Joint 2D-3D Temporally Consistent Semantic Segmentation of Street Scenes
Georgios Floros, Bastian Leibe
Conference on Computer Vision and Pattern Recognition (CVPR 2012)
In this paper we propose a novel Conditional Random Field (CRF) formulation for the semantic scene labeling problem which is able to enforce temporal consistency between consecutive video frames and take advantage of the 3D scene geometry to improve segmentation quality. The main contribution of this work lies in the novel use of a 3D scene reconstruction as a means to temporally couple the individual image segmentations, allowing information flow from 3D geometry to the 2D image space. As our results show, the proposed framework outperforms state-of-the-art methods and opens a new perspective towards a tighter interplay of 2D and 3D information in the scene understanding problem.
Multi-Class Image Labeling with Top-Down Segmentation and Generalized P^N Potentials
Georgios Floros, Konstantinos Rematas, Bastian Leibe
British Machine Vision Conference (BMVC 2011)
We propose a novel formulation for the scene labeling problem which is able to combine object detections with pixel-level information in a Conditional Random Field (CRF) framework. Since object detection and multi-class image labeling are mutually informative problems, pixel-wise segmentation can benefit from powerful object detectors and vice versa. The main contribution of the current work lies in the incorporation of top-down object segmentations as generalized robust P N potentials into the CRF formulation. These potentials present a principled manner to convey soft object segmentations into a unified energy minimization framework, enabling joint optimization and thus mutual benefit for both problems. As our results show, the proposed approach outperforms the state-of-the-art methods on the categories for which object detections are available. Quantitative and qualitative experiments show the effectiveness of the proposed method.

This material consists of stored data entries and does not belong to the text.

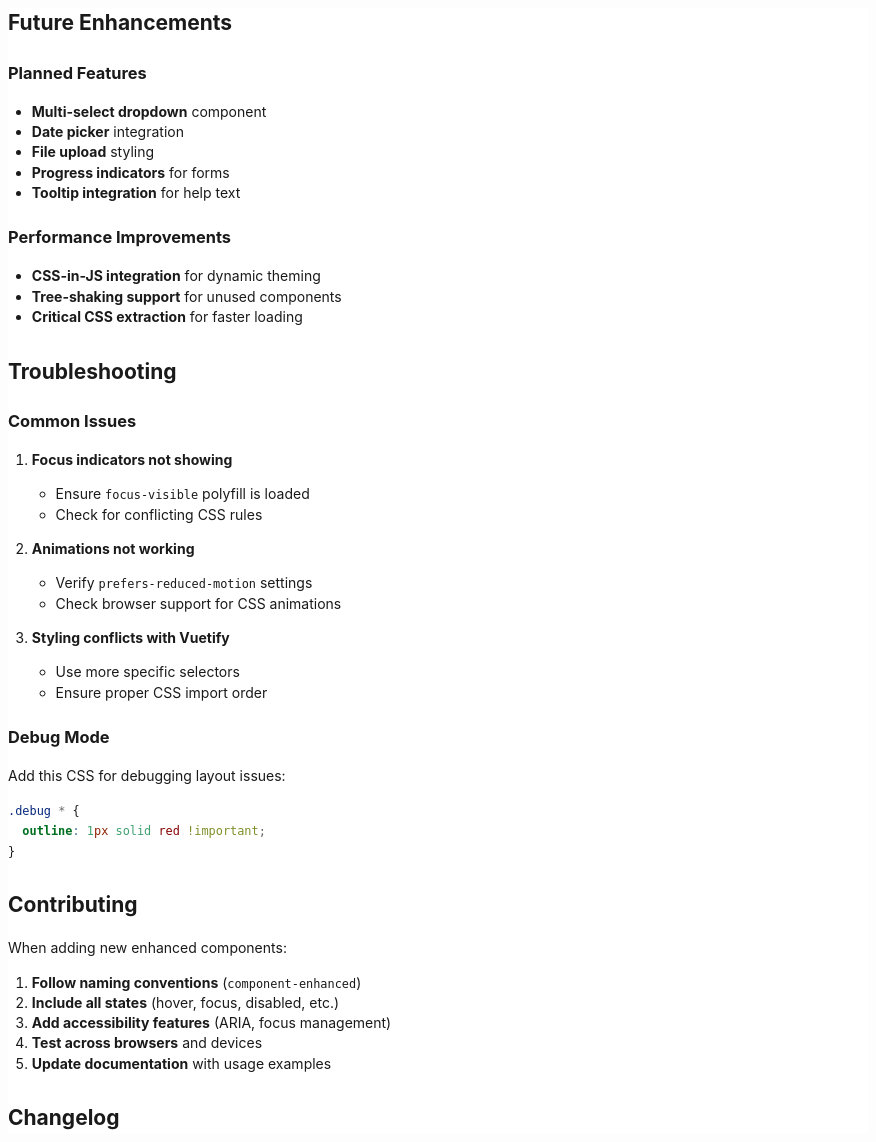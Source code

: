 ## Future Enhancements

### Planned Features

- **Multi-select dropdown** component
- **Date picker** integration
- **File upload** styling
- **Progress indicators** for forms
- **Tooltip integration** for help text

### Performance Improvements

- **CSS-in-JS integration** for dynamic theming
- **Tree-shaking support** for unused components
- **Critical CSS extraction** for faster loading

## Troubleshooting

### Common Issues

1. **Focus indicators not showing**
   - Ensure `focus-visible` polyfill is loaded
   - Check for conflicting CSS rules

2. **Animations not working**
   - Verify `prefers-reduced-motion` settings
   - Check browser support for CSS animations

3. **Styling conflicts with Vuetify**
   - Use more specific selectors
   - Ensure proper CSS import order

### Debug Mode

Add this CSS for debugging layout issues:

```css
.debug * {
  outline: 1px solid red !important;
}
```

## Contributing

When adding new enhanced components:

1. **Follow naming conventions** (`component-enhanced`)
2. **Include all states** (hover, focus, disabled, etc.)
3. **Add accessibility features** (ARIA, focus management)
4. **Test across browsers** and devices
5. **Update documentation** with usage examples

## Changelog
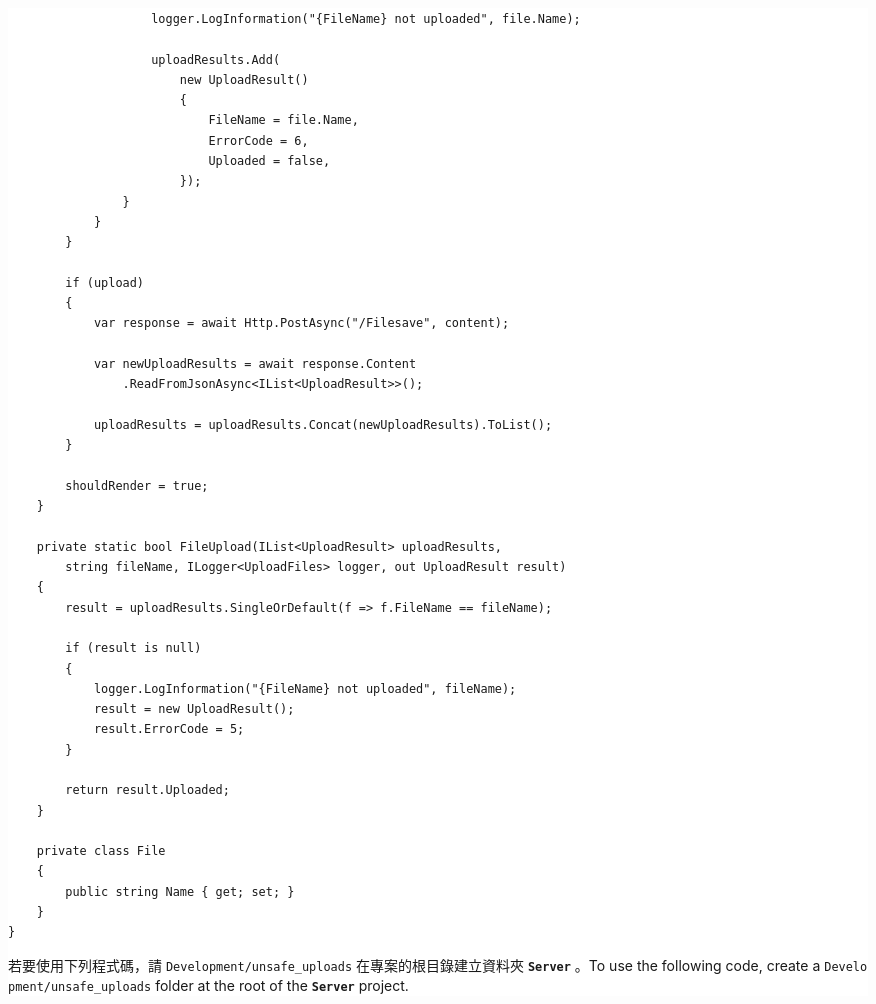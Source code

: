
 ```razor
                    logger.LogInformation("{FileName} not uploaded", file.Name);

                    uploadResults.Add(
                        new UploadResult()
                        {
                            FileName = file.Name,
                            ErrorCode = 6,
                            Uploaded = false,
                        });
                }
            }
        }

        if (upload)
        {
            var response = await Http.PostAsync("/Filesave", content);

            var newUploadResults = await response.Content
                .ReadFromJsonAsync<IList<UploadResult>>();

            uploadResults = uploadResults.Concat(newUploadResults).ToList();
        }

        shouldRender = true;
    }

    private static bool FileUpload(IList<UploadResult> uploadResults,
        string fileName, ILogger<UploadFiles> logger, out UploadResult result)
    {
        result = uploadResults.SingleOrDefault(f => f.FileName == fileName);

        if (result is null)
        {
            logger.LogInformation("{FileName} not uploaded", fileName);
            result = new UploadResult();
            result.ErrorCode = 5;
        }

        return result.Uploaded;
    }

    private class File
    {
        public string Name { get; set; }
    }
}
```

<span data-ttu-id="f291f-146">若要使用下列程式碼，請 `Development/unsafe_uploads` 在專案的根目錄建立資料夾 **`Server`** 。</span><span class="sxs-lookup"><span data-stu-id="f291f-146">To use the following code, create a `Development/unsafe_uploads` folder at the root of the **`Server`** project.</span></span>

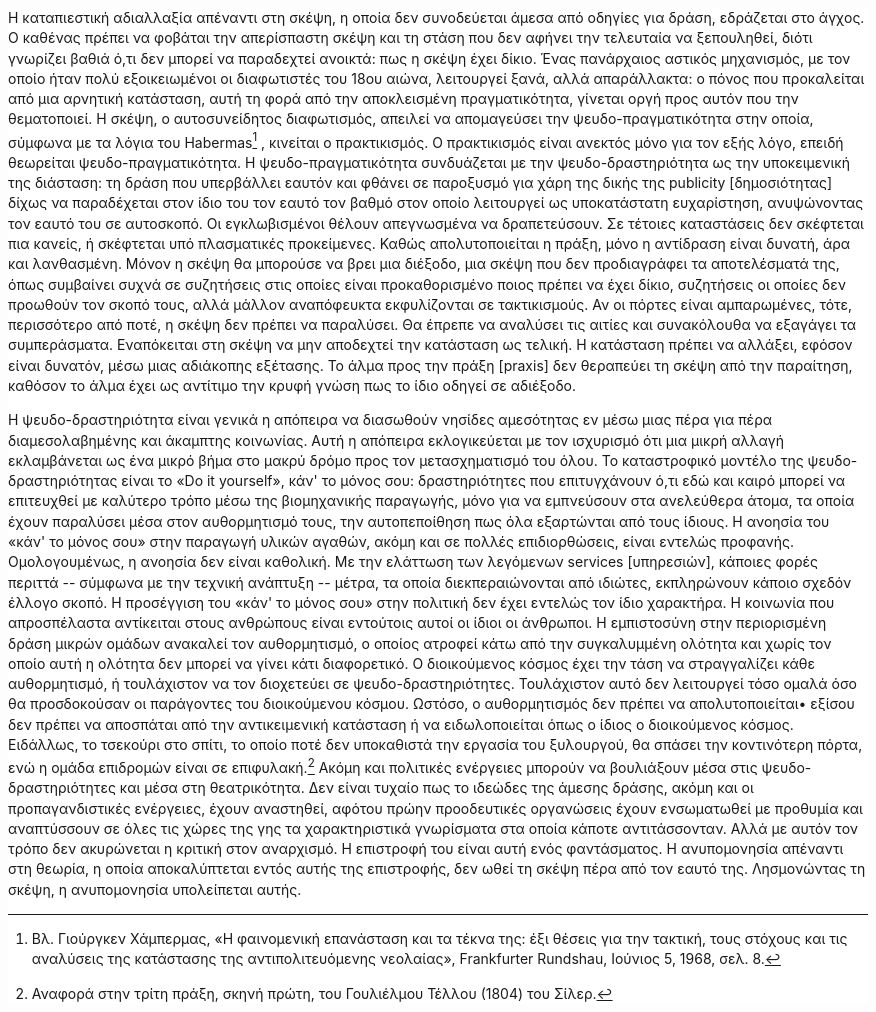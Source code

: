 
Η καταπιεστική αδιαλλαξία απέναντι στη σκέψη, η οποία δεν συνοδεύεται άμεσα από οδηγίες για δράση, εδράζεται στο άγχος. Ο καθένας πρέπει να φοβάται την απερίσπαστη σκέψη και τη στάση που δεν αφήνει την τελευταία να ξεπουληθεί, διότι γνωρίζει βαθιά ό,τι δεν μπορεί να παραδεχτεί ανοικτά: πως η σκέψη έχει δίκιο. Ένας πανάρχαιος αστικός μηχανισμός, με τον οποίο ήταν πολύ εξοικειωμένοι οι διαφωτιστές του 18ου αιώνα, λειτουργεί ξανά, αλλά απαράλλακτα: ο πόνος που προκαλείται από μια αρνητική κατάσταση, αυτή τη φορά από την αποκλεισμένη πραγματικότητα, γίνεται οργή προς αυτόν που την θεματοποιεί. Η σκέψη, ο αυτοσυνείδητος διαφωτισμός, απειλεί να απομαγεύσει την ψευδο-πραγματικότητα στην οποία, σύμφωνα με τα λόγια του Habermas[^4] , κινείται ο πρακτικισμός. Ο πρακτικισμός είναι ανεκτός μόνο για τον εξής λόγο, επειδή θεωρείται ψευδο-πραγματικότητα. Η ψευδο-πραγματικότητα συνδυάζεται με την ψευδο-δραστηριότητα ως την υποκειμενική της διάσταση: τη δράση που υπερβάλλει εαυτόν και φθάνει σε παροξυσμό για χάρη της δικής της publicity [δημοσιότητας] δίχως να παραδέχεται στον ίδιο του τον εαυτό τον βαθμό στον οποίο λειτουργεί ως υποκατάστατη ευχαρίστηση, ανυψώνοντας τον εαυτό του σε αυτοσκοπό. Οι εγκλωβισμένοι θέλουν απεγνωσμένα να δραπετεύσουν. Σε τέτοιες καταστάσεις δεν σκέφτεται πια κανείς, ή σκέφτεται υπό πλασματικές προκείμενες. Καθώς απολυτοποιείται η πράξη, μόνο η αντίδραση είναι δυνατή, άρα και λανθασμένη. Μόνον η σκέψη θα μπορούσε να βρει μια διέξοδο, μια σκέψη που δεν προδιαγράφει τα αποτελέσματά της, όπως συμβαίνει συχνά σε συζητήσεις στις οποίες είναι προκαθορισμένο ποιος πρέπει να έχει δίκιο, συζητήσεις οι οποίες δεν προωθούν τον σκοπό τους, αλλά μάλλον αναπόφευκτα εκφυλίζονται σε τακτικισμούς. Αν οι πόρτες είναι αμπαρωμένες, τότε, περισσότερο από ποτέ, η σκέψη δεν πρέπει να παραλύσει. Θα έπρεπε να αναλύσει τις αιτίες και συνακόλουθα να εξαγάγει τα συμπεράσματα. Εναπόκειται στη σκέψη να μην αποδεχτεί την κατάσταση ως τελική. Η κατάσταση πρέπει να αλλάξει, εφόσον είναι δυνατόν, μέσω μιας αδιάκοπης εξέτασης. Το άλμα προς την πράξη [praxis] δεν θεραπεύει τη σκέψη από την παραίτηση, καθόσον το άλμα έχει ως αντίτιμο την κρυφή γνώση πως το ίδιο οδηγεί σε αδιέξοδο.

Η ψευδο-δραστηριότητα είναι γενικά η απόπειρα να διασωθούν νησίδες αμεσότητας εν μέσω μιας πέρα για πέρα διαμεσολαβημένης και άκαμπτης κοινωνίας. Αυτή η απόπειρα εκλογικεύεται με τον ισχυρισμό ότι μια μικρή αλλαγή εκλαμβάνεται ως ένα μικρό βήμα στο μακρύ δρόμο προς τον μετασχηματισμό του όλου. Το καταστροφικό μοντέλο της ψευδο-δραστηριότητας είναι το «Do it yourself», κάν' το μόνος σου: δραστηριότητες που επιτυγχάνουν ό,τι εδώ και καιρό μπορεί να επιτευχθεί με καλύτερο τρόπο μέσω της βιομηχανικής παραγωγής, μόνο για να εμπνεύσουν στα ανελεύθερα άτομα, τα οποία έχουν παραλύσει μέσα στον αυθορμητισμό τους, την αυτοπεποίθηση πως όλα εξαρτώνται από τους ίδιους. Η ανοησία του «κάν' το μόνος σου» στην παραγωγή υλικών αγαθών, ακόμη και σε πολλές επιδιορθώσεις, είναι εντελώς προφανής. Ομολογουμένως, η ανοησία δεν είναι καθολική. Με την ελάττωση των λεγόμενων services [υπηρεσιών], κάποιες φορές περιττά -- σύμφωνα με την τεχνική ανάπτυξη -- μέτρα, τα οποία διεκπεραιώνονται από ιδιώτες, εκπληρώνουν κάποιο σχεδόν έλλογο σκοπό. Η προσέγγιση του «κάν' το μόνος σου» στην πολιτική δεν έχει εντελώς τον ίδιο χαρακτήρα. Η κοινωνία που απροσπέλαστα αντίκειται στους ανθρώπους είναι εντούτοις αυτοί οι ίδιοι οι άνθρωποι. Η εμπιστοσύνη στην περιορισμένη δράση μικρών ομάδων ανακαλεί τον αυθορμητισμό, ο οποίος ατροφεί κάτω από την συγκαλυμμένη ολότητα και χωρίς τον οποίο αυτή η ολότητα δεν μπορεί να γίνει κάτι διαφορετικό. Ο διοικούμενος κόσμος έχει την τάση να στραγγαλίζει κάθε αυθορμητισμό, ή τουλάχιστον να τον διοχετεύει σε ψευδο-δραστηριότητες. Τουλάχιστον αυτό δεν λειτουργεί τόσο ομαλά όσο θα προσδοκούσαν οι παράγοντες του διοικούμενου κόσμου. Ωστόσο, ο αυθορμητισμός δεν πρέπει να απολυτοποιείται• εξίσου δεν πρέπει να αποσπάται από την αντικειμενική κατάσταση ή να ειδωλοποιείται όπως ο ίδιος ο διοικούμενος κόσμος. Ειδάλλως, το τσεκούρι στο σπίτι, το οποίο ποτέ δεν υποκαθιστά την εργασία του ξυλουργού, θα σπάσει την κοντινότερη πόρτα, ενώ η ομάδα επιδρομών είναι σε επιφυλακή.[^5] Ακόμη και πολιτικές ενέργειες μπορούν να βουλιάξουν μέσα στις ψευδο-δραστηριότητες και μέσα στη θεατρικότητα. Δεν είναι τυχαίο πως το ιδεώδες της άμεσης δράσης, ακόμη και οι προπαγανδιστικές ενέργειες, έχουν αναστηθεί, αφότου πρώην προοδευτικές οργανώσεις έχουν ενσωματωθεί με προθυμία και αναπτύσσουν σε όλες τις χώρες της γης τα χαρακτηριστικά γνωρίσματα στα οποία κάποτε αντιτάσσονταν. Αλλά με αυτόν τον τρόπο δεν ακυρώνεται η κριτική στον αναρχισμό. Η επιστροφή του είναι αυτή ενός φαντάσματος. Η ανυπομονησία απέναντι στη θεωρία, η οποία αποκαλύπτεται εντός αυτής της επιστροφής, δεν ωθεί τη σκέψη πέρα από τον εαυτό της. Λησμονώντας τη σκέψη, η ανυπομονησία υπολείπεται αυτής.


[^1]: Ραδιοφωνική έκδοση: «Στον Μαρξ, η διδασκαλία της ενότητας θεωρίας και πράξης εμπνεόταν από τη δυνατότητα της δράσης, η οποία ακόμη και εκείνη την εποχή δεν είχε πραγματοποιηθεί αλλά ούτε είχε γίνει ακόμη αισθητή».
[^2]: Αναφορά στο γράμμα του Μαρξ στον Άρνολντ Ρούγκε, τμήμα της δημόσιας αλληλογραφίας μεταξύ αυτών και του Μπακούνιν και του Φόιερμπαχ, το οποίο δημοσιεύτηκε στο Deutsch-Französische Jahrbücher (1844): «Αν δεν έχουμε δουλειά με την οικοδόμηση του μέλλοντος ή με την παντοτινή του οργάνωση, δεν μπορεί να υπάρχει αμφιβολία για το έργο με το οποίο βρισκόμαστε αντιμέτωποι στο παρόν: Εννοώ την αμείλικτη κριτική καθετί υπάρχοντος, αμείλικτη με την έννοια πως δεν πρόκειται να περιοριστεί ούτε από τις ίδιες της τις ανακαλύψεις ούτε από την σύγκρουση με τις υπάρχουσες δυνάμεις». (Marx, Early Writings, μετάφραση R. Livingstone and G. Benton, Penguin Books, 1992, σελ. 207)
[^3]: Βλ. την πρώτη κοινή έκδοση των Μαρξ και Ένγκελς, μια σατιρική πολεμική στον Μπρούνο Μπάουερ και τους Νέους Εγελιανούς: "Η αγία οικογένεια, ή κριτική της κριτικής κριτικής".
[^4]: Βλ. Γιούργκεν Χάμπερμας, «Η φαινομενική επανάσταση και τα τέκνα της: έξι θέσεις για την τακτική, τους στόχους και τις αναλύσεις της κατάστασης της αντιπολιτευόμενης νεολαίας», Frankfurter Rundshau, Ιούνιος 5, 1968, σελ. 8.
[^5]: Αναφορά στην τρίτη πράξη, σκηνή πρώτη, του Γουλιέλμου Τέλλου (1804) του Σίλερ.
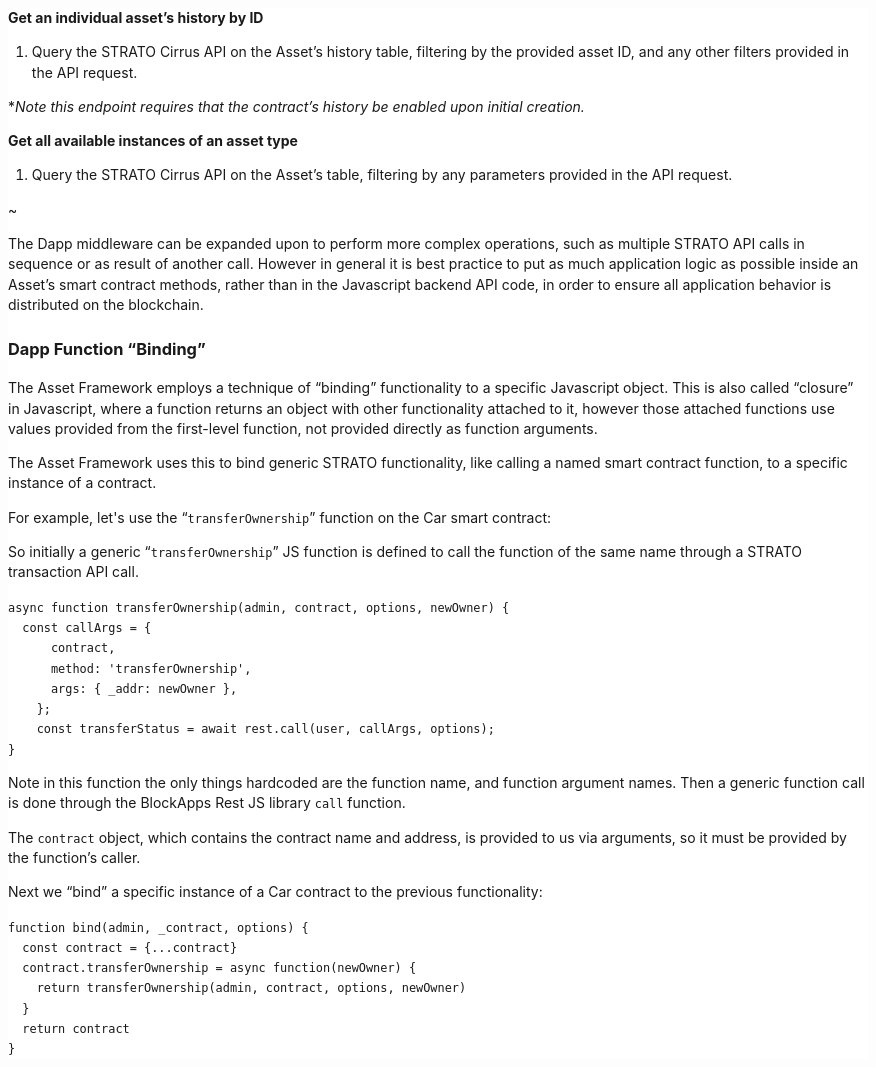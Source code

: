 **Get an individual asset’s history by ID**

1. Query the STRATO Cirrus API on the Asset’s history table, filtering by the provided asset ID, and any other filters provided in the API request.

**Note this endpoint requires that the contract’s history be enabled upon initial creation.*

**Get all available instances of an asset type**

1. Query the STRATO Cirrus API on the Asset’s table, filtering by any parameters provided in the API request.

~

The Dapp middleware can be expanded upon to perform more complex operations, such as multiple STRATO API calls in sequence or as result of another call. However in general it is best practice to put as much application logic as possible inside an Asset’s smart contract methods, rather than in the Javascript backend API code, in order to ensure all application behavior is distributed on the blockchain.

### Dapp Function “Binding”

The Asset Framework employs a technique of “binding” functionality to a specific Javascript object. This is also called “closure” in Javascript, where a function returns an object with other functionality attached to it, however those attached functions use values provided from the first-level function, not provided directly as function arguments.

The Asset Framework uses this to bind generic STRATO functionality, like calling a named smart contract function, to a specific instance of a contract. 

For example, let's use the “`transferOwnership`” function on the Car smart contract:

So initially a generic “`transferOwnership`” JS function is defined to call the function of the same name through a STRATO transaction API call.

```
async function transferOwnership(admin, contract, options, newOwner) {
  const callArgs = {
      contract,
      method: 'transferOwnership',
      args: { _addr: newOwner },
    };
    const transferStatus = await rest.call(user, callArgs, options);
}
```

Note in this function the only things hardcoded are the function name, and function argument names. Then a generic function call is done through the BlockApps Rest JS library `call` function.

The `contract` object, which contains the contract name and address, is provided to us via arguments, so it must be provided by the function’s caller.

Next we “bind” a specific instance of a Car contract to the previous functionality:

```
function bind(admin, _contract, options) {
  const contract = {...contract}
  contract.transferOwnership = async function(newOwner) {
    return transferOwnership(admin, contract, options, newOwner)
  }
  return contract 
}
```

Real Time Vision Based Multi-Person Tracking for Mobile Robotics and Intelligent Vehicles
Dennis Mitzel, Georgios Floros, Patrick Sudowe, Benito van der Zander, Bastian Leibe
International Conference on Intelligent Robotics and Applications (ICIRA 2011)
In this paper, we present a real-time vision-based multi-person tracking system working in crowded urban environments. Our approach combines stereo visual odometry estimation, HOG pedestrian detection, and multi-hypothesis tracking-by-detection to a robust tracking framework that runs on a single laptop with a CUDA-enabled graphics card. Through shifting the expensive computations to the GPU and making extensive use of scene geometry constraints we could build up a mobile system that runs with 10Hz. We experimentally demonstrate on several challenging sequences that our approach achieves competitive tracking performance.
Modulating the Shape and Size of Backprojection Surfaces to Improve Accuracy in Volumetric Stereo
Xenophon Zabulis, Georgios Floros
EURASIP Journal on Advances in Signal Processing, Volume 2009
In 3D TV applications, the extraction of 3D representations of dynamic scenes from images plays a central role in the preparation of the presented visual content. This paper focuses on the stereo cue to the extraction of these representations and, in particular, on the recently developed family of volumetric approaches to stereo. Two methods are proposed that improve the accuracy of volumetric stereo approaches, which compare backprojections of image regions to establish stereo correspondences. The proposed methods are based on maximizing the utilization of the available image resolution, as well as, equalizing the sampled image area across pairs of image regions that are compared.
An efficient and memory-conserving implementation of multi-view stereo for wide-area reconstruction
Xenophon Zabulis, Nikos Grammalidis, Georgios Floros
International Symposium on 3D Data Processing, Visualization and Transmission (3DPVT 2008)
This paper deals with the automatic stereo reconstruction of wide-area scenes. Its particular goal is a computationally efficient method that can be performed on a personal computer, despite the large amount of data involved in the reconstruction of wide-area scenes. Robustness is considered in terms of the accuracy of the final reconstruction, as well as, in the context of simplifying the image acquisition process for the end-user.
Modulating the Size of Backprojection surface patches, in volumetric stereo, for increasing reconstruction accuracy and robustness
Xenophon Zabulis, Georgios Floros
3DTV Conference 2007
This paper concerns volumetric stereo methods, which compare the backprojections of the acquired images onto a hypothetical surface patch in order to reconstruct the imaged surfaces. In particular, it introduces a size-modulation of this patch so that its projection area in the acquired images is invariant to distance and rotation. It is shown, and explained why, that performing this modulation results in superior accuracy of the volumetric reconstruction than retaining the patch size constant, as it has been to date practiced. The proposed extension to the hypothetical patch operator is compatible with the existing volumetric approaches to stereo.